Q: My 80 years old father was diagnosed with atypical tuberculosis 10 years back. He tried the antibiotics but they made him sick and he discontinued them. Now, he has started coughing all the time and coughing up copious amounts of white filmy mucous. Hypertension and lung disease are his only issues. He has had cancer 4 times but his last bout of brain cancer is the only one that has been treated with radiation. Could the radiation make his lung disease worse?
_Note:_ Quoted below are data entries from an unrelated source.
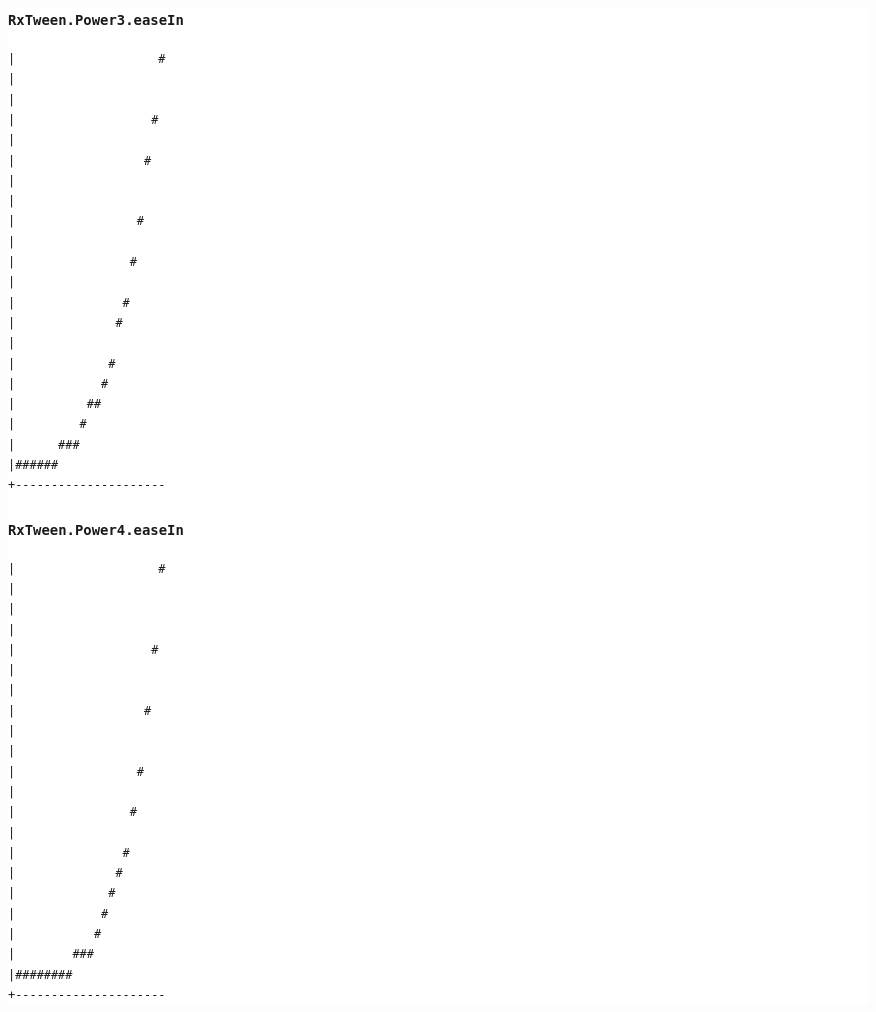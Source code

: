 ### `RxTween.Power3.easeIn`

```
|                    #
|                     
|                     
|                   # 
|                     
|                  #  
|                     
|                     
|                 #   
|                     
|                #    
|                     
|               #     
|              #      
|                     
|             #       
|            #        
|          ##         
|         #           
|      ###            
|######               
+---------------------
```

### `RxTween.Power4.easeIn`

```
|                    #
|                     
|                     
|                     
|                   # 
|                     
|                     
|                  #  
|                     
|                     
|                 #   
|                     
|                #    
|                     
|               #     
|              #      
|             #       
|            #        
|           #         
|        ###          
|########             
+---------------------
```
A:Atypical TB is caused by a group of bacteria which belong to Mycobacteria species other than tuberculosis (hence also known as MOTT or non-tuberculous mycobacteria). Common examples of these groups of bacteria include Mycobacterium avium intra-cellulare, M. ulcerans, M. scrofulaceum, etc. These organisms can be present in the environment (soil, water, etc) and disease by these agents is more common in patients with either reduced immunity, or pre-existing disease (chronic lung disease). The infection may manifest as a pulmonary (chest), intestinal, lymph node or skin disease. Recurrence due to relapse or reinfection, of the disease can occur when immunity falls (e.g. cancer, radiation, HIV infection, immuno-suppressive therapy etc). Disease due to active atypical mycobacterial infection is treated with a combination of at least two drugs, of which the first one is often clarithromycin or azithromycin. Many experts prefer ethambutol as the second drug. Some clinicians have added a third or fourth agent from the following list: clofazimine, rifabutin, ciprofloxacin, or amikacin. I suggest you refer to a physician experienced in the management of TB for appropriate management advice.